Secondly, other than the necessary costs that facilitates the sex worker’s ability to provide the service, the attitude of the sex worker is crucial for his or her business too. Based on personal observations of clients during my sex work stint, clients not only expect to walk away with good services. They harbor the expectation of receiving a quality experience with the sex worker of their choice, thus the attitude of the sex worker plays a big part in providing that experience. If the sex worker is rude or obnoxious, no matter how attractive he or she is, business would not be good once word-of-mouth of their attitude issues gets out. There have been instances whereby there are gorgeous sugar babies advertising themselves online, but their popularity dwindled after a handful of clients complained about how lacking their services are or how unsavory their attitudes are. This is not unlike the expectations of service providers from other industries. Just look at the recent debacle involving The Western Co..

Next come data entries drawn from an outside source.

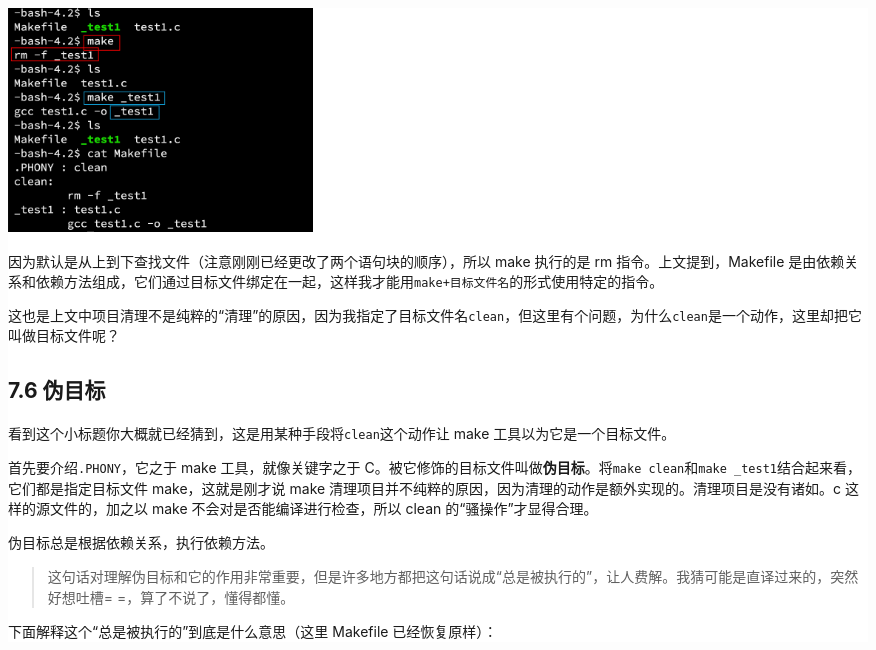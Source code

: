 <img src="./.yumgitgdb.IMG/MD202209152105287.png" alt="image-20220915210522127" style="zoom:37%;" />

因为默认是从上到下查找文件（注意刚刚已经更改了两个语句块的顺序），所以 make 执行的是 rm 指令。上文提到，Makefile 是由依赖关系和依赖方法组成，它们通过目标文件绑定在一起，这样我才能用`make+目标文件名`的形式使用特定的指令。

这也是上文中项目清理不是纯粹的“清理”的原因，因为我指定了目标文件名`clean`，但这里有个问题，为什么`clean`是一个动作，这里却把它叫做目标文件呢？

##  7.6 伪目标

看到这个小标题你大概就已经猜到，这是用某种手段将`clean`这个动作让 make 工具以为它是一个目标文件。

首先要介绍`.PHONY`，它之于 make 工具，就像关键字之于 C。被它修饰的目标文件叫做**伪目标**。将`make clean`和`make _test1`结合起来看，它们都是指定目标文件 make，这就是刚才说 make 清理项目并不纯粹的原因，因为清理的动作是额外实现的。清理项目是没有诸如。c 这样的源文件的，加之以 make 不会对是否能编译进行检查，所以 clean 的“骚操作”才显得合理。

伪目标总是根据依赖关系，执行依赖方法。

> 这句话对理解伪目标和它的作用非常重要，但是许多地方都把这句话说成“总是被执行的”，让人费解。我猜可能是直译过来的，突然好想吐槽= =，算了不说了，懂得都懂。

下面解释这个“总是被执行的”到底是什么意思（这里 Makefile 已经恢复原样）：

Thirdly, and perhaps most importantly, most sex workers view themselves as a form of service provider. We speak of having to prepare for work, to go to work, to deal with bad clients, and having to balance work and life. We speak of the physical, mental, and emotional labour spent during our work. Sex workers are one of the most marginalized communities in Singapore’s society, and one of the reasons for that is that sex workers are often silenced. The media and general public writ large don’t seem to want to hear sex workers speak and go to lengths to ensure that their voices are not heard by painting one dimensional caricatures of us. Judgmental comments such as “sex work is easy money”, or “sex workers are materialistic”, or that sex workers are “selling our bodies” erases our labour and thus erases our access to rights that every other human being is entitled to. The last one is particularly egregious because it implies that our clients own us just because they make payment, which is far from the truth. It is important for us to realise that sex workers just like everyone else deserve to have their thoughts and opinions respected. One way to do that is to respect that sex workers see their labour as work.

The implications of not recognizing sex work as work is far reaching. Sex workers are at risk of many human rights abuses that go largely unreported and undetected due to laws that criminalize sex workers and third parties (e.g. agents, pimps, etc.). Through my personal experience and my work with Project X, I have documented cases of physical assault, sexual assault, non-payment of service, verbal assaults etc. None of these cases were reported to the police because sex workers fear that the police will charge them for doing sex work even if they were a victim of a crime. This is also the reason why Amnesty International has decided to recommend the decriminalization of sex work after conducting worldwide consultations over the course of two years, because decriminalizing our work enables us to work in a safer environment.

If more people were to open their minds to understanding and viewing sex work as a form of labour and harbour same or more risk as your typical service industry job, a less negative or positive perspective can be conceived. It is time to recognize sex workers know what best for ourselves and that we don’t need others to save us or to rescue us. What we need is increased access to justice and a (quiet) recognition of our contributions to society.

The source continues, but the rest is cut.